Everyone in Northern Ireland knew that Brexit would mean change. What the DUP want is a return to the status quo, a norm they vetoed the moment they opted for the hardest possible Brexit deal, knowing this would hit Northern Ireland hardest, and rejected Theresa May’s deal, which would have avoided a separate arrangement for Northern Ireland.

What makes the party position harder to understand is that it seems they are rejecting constructive dialogue on all sides, both between the UK and EU’s bargaining teams, as well as with the Irish government. The EU’s Article 16 blunder has given the UK more leverage to call for an extension of grace periods and more time to adjust in Northern Ireland, but the DUP are still pushing for no protocol. For a generation which isn’t used to seeing instability play out, this is distressing.

Their aim to affect North-South co-operation over the protocol is no doubt linked to widening discussion around a border poll on the island, which would ask people in Northern Ireland to decide on whether they wish to remain in the UK or join a united Ireland.

In a recent poll by LucidTalk, 50.7 per cent agreed that a border poll should happen within the next five years. In a separate question, which assessed the potential outcome of such a poll, 47 per cent of people in the 18-44 age bracket would vote for Irish unity.

If the results show anything, it is that it is too early to predict if and when we will be posed with the question of Northern Ireland’s constitutional future. But there is a mandate in Northern Ireland for discussion. And it’s a discussion that young people want.

If the DUP continue to ignore us, they risk cementing themselves as a party closed off to conversation and progression, in whatever form that might take.

It’s not just over the protocol that the DUP have proved themselves to be out of touch with a new generation of young people. In recent years, young people in Northern Ireland have led the charge against social and systemic inequality, while the DUP’s socially conservative stance has continued to disproportionately affect marginalised groups, such as LGBTQ+ communities and ethnic minorities.

Most recently, DUP MP Gregory Campbell has come under fire, especially from young people, for a Facebook post, which criticised a Songs of Praise semi-final as “the BBC at its BLM worst”.

Despite Northern Ireland’s First Minister Arlene Foster’s insistence that her party is “totally committed” to racial equality, commitment requires action. This not only involves holding party members to account but engaging in constructive dialogue over issues, which these members have proved themselves to be uncomfortable with.

A statement condemning the post has over 3000 signatures. This includes members of Northern Ireland’s other parties, including the Green Party, the Social Democratic and Labour Party and Alliance, a party which, according to another poll by LucidTalk, is quickly catching up with the DUP.
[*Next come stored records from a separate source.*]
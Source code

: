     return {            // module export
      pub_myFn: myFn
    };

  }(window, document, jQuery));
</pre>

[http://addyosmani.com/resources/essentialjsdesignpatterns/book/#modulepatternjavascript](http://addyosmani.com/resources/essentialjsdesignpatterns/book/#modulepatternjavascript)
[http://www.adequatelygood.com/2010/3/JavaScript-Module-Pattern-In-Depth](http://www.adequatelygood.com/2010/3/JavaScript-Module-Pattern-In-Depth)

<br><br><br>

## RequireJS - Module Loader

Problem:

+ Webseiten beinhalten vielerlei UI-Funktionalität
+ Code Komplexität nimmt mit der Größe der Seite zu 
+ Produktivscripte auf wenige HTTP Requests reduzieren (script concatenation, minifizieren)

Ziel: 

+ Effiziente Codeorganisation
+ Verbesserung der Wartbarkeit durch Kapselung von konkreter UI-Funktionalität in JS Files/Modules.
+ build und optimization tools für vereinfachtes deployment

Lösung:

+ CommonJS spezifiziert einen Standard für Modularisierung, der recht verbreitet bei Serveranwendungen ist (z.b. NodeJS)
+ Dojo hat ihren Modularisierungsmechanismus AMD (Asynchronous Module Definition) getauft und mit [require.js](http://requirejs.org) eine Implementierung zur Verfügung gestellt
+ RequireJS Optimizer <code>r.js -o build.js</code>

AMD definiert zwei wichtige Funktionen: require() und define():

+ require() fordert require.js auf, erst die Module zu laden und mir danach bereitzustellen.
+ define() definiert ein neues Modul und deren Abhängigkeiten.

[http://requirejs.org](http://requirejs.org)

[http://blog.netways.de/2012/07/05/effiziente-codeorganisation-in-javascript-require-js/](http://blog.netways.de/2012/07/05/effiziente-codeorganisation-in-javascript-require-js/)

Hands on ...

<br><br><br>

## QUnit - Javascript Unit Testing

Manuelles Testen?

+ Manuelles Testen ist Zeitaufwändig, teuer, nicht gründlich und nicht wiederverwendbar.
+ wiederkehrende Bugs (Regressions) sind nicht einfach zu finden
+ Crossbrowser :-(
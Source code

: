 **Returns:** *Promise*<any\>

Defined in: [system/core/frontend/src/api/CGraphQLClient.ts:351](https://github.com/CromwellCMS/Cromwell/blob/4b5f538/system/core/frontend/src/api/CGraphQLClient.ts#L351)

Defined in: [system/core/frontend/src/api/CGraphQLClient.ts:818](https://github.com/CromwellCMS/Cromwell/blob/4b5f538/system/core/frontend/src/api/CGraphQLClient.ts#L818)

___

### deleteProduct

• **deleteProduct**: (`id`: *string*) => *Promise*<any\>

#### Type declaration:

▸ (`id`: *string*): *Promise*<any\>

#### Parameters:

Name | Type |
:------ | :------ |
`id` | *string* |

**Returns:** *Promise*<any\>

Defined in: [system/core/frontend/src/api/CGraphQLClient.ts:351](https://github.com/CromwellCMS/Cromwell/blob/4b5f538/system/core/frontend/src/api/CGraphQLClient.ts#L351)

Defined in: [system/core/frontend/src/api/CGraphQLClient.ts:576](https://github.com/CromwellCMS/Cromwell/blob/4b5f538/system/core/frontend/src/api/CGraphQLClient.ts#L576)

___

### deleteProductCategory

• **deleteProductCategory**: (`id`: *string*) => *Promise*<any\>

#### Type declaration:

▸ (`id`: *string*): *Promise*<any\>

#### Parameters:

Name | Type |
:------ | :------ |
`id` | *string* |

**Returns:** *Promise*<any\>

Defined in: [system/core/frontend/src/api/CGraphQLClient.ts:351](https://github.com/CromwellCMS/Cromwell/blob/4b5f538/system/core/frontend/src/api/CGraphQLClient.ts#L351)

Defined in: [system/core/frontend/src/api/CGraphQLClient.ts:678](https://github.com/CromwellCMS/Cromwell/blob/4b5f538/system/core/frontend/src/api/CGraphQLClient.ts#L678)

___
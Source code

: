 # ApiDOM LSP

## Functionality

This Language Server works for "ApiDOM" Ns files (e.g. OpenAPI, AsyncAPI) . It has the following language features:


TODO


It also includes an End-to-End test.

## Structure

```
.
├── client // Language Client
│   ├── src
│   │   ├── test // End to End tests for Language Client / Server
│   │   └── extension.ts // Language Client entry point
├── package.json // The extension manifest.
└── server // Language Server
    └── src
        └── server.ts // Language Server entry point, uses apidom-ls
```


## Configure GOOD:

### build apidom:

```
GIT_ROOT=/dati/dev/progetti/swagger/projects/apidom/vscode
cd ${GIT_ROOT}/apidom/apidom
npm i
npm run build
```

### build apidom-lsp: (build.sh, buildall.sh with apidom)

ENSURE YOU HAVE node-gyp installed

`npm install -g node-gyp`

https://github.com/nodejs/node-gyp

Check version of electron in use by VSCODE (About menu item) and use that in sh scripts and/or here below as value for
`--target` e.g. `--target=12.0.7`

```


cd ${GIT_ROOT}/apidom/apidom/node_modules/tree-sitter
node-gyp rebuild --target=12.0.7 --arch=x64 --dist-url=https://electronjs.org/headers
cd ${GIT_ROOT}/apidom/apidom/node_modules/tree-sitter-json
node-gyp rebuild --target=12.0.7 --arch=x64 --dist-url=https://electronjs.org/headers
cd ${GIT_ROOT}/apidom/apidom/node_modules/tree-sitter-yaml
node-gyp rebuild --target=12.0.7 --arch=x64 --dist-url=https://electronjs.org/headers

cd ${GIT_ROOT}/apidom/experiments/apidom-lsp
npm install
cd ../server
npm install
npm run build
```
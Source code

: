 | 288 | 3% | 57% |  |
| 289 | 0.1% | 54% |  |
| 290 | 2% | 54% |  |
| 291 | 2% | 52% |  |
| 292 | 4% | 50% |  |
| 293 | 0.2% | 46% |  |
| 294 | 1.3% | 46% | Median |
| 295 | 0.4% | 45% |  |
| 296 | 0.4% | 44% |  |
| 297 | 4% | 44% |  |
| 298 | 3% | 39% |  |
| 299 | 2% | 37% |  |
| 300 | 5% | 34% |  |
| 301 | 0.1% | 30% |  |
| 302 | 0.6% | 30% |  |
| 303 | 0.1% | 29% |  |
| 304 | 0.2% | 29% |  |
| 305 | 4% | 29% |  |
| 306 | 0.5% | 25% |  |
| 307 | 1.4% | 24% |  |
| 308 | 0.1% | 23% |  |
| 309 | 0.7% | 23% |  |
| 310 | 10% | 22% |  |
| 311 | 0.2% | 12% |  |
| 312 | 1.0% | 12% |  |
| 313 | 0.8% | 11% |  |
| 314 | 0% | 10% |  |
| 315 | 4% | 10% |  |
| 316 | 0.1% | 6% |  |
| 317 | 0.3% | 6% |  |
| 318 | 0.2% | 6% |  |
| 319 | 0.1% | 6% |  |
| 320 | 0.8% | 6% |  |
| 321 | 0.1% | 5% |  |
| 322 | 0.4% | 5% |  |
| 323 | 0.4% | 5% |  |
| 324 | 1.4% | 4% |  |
Having campaigned for votes at 16, the Alliance party, which describes itself as non-sectarian, knows it can make inroads into a new generation of voters attracted to the stability of the middle ground and their commitment to speak out on issues which young people care about.  

Elections to the Northern Ireland Assembly are just over a year away, and the DUP should focus on how the party can gain trust with the latest generation to enter the electorate. As the largest party and joint custodians of peace and stability in Northern Ireland, alongside Sinn Féin, the DUP must think about how their actions will be perceived by young people. This means actively listening to us and formulating party positions with us in mind. 

Discussion and constructive dialogue, not abandonment and avoidance, are the way forward. If the DUP cannot see this, they are not in line with a generation of young people who can. When it comes to the ballot box, young people will know where to make their vote count. If the DUP wants it to count for them, they need to start engaging.